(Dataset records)

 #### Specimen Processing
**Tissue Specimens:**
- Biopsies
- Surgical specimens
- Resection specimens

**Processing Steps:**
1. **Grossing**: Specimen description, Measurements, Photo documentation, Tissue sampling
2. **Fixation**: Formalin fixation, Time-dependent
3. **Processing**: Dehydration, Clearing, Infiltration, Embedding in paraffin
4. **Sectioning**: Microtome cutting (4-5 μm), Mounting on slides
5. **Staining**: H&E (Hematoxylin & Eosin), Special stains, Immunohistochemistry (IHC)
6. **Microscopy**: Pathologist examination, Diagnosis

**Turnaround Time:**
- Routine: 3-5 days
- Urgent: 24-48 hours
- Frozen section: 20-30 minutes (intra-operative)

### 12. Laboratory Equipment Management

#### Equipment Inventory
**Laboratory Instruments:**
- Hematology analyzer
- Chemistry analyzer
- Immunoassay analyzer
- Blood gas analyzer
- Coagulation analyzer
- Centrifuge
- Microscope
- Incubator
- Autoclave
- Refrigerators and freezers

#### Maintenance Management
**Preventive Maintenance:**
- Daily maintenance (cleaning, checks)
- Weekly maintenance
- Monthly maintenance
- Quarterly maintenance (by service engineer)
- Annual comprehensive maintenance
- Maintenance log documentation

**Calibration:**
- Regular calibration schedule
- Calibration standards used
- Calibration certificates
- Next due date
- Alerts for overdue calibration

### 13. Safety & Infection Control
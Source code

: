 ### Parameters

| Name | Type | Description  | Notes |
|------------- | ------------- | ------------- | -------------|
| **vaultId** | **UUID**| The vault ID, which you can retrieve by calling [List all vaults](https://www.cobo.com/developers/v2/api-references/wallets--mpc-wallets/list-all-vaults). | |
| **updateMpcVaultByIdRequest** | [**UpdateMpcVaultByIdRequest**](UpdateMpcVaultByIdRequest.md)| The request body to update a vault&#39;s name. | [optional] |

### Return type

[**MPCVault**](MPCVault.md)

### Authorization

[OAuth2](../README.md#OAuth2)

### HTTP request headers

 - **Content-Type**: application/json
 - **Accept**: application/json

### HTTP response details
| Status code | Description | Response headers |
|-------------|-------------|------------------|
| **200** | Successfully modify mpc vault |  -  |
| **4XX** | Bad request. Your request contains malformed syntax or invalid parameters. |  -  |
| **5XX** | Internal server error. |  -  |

• _GOAL OF THE EXERCISE_
Only the lines with the string "request" are wanted; pick them out of the records above and copy them.

• _SOLUTION FOR THIS TASK_
| **updateMpcVaultByIdRequest** | [**UpdateMpcVaultByIdRequest**](UpdateMpcVaultByIdRequest.md)| The request body to update a vault&#39;s name. | [optional] |
### HTTP request headers
| **4XX** | Bad request. Your request contains malformed syntax or invalid parameters. |  -  |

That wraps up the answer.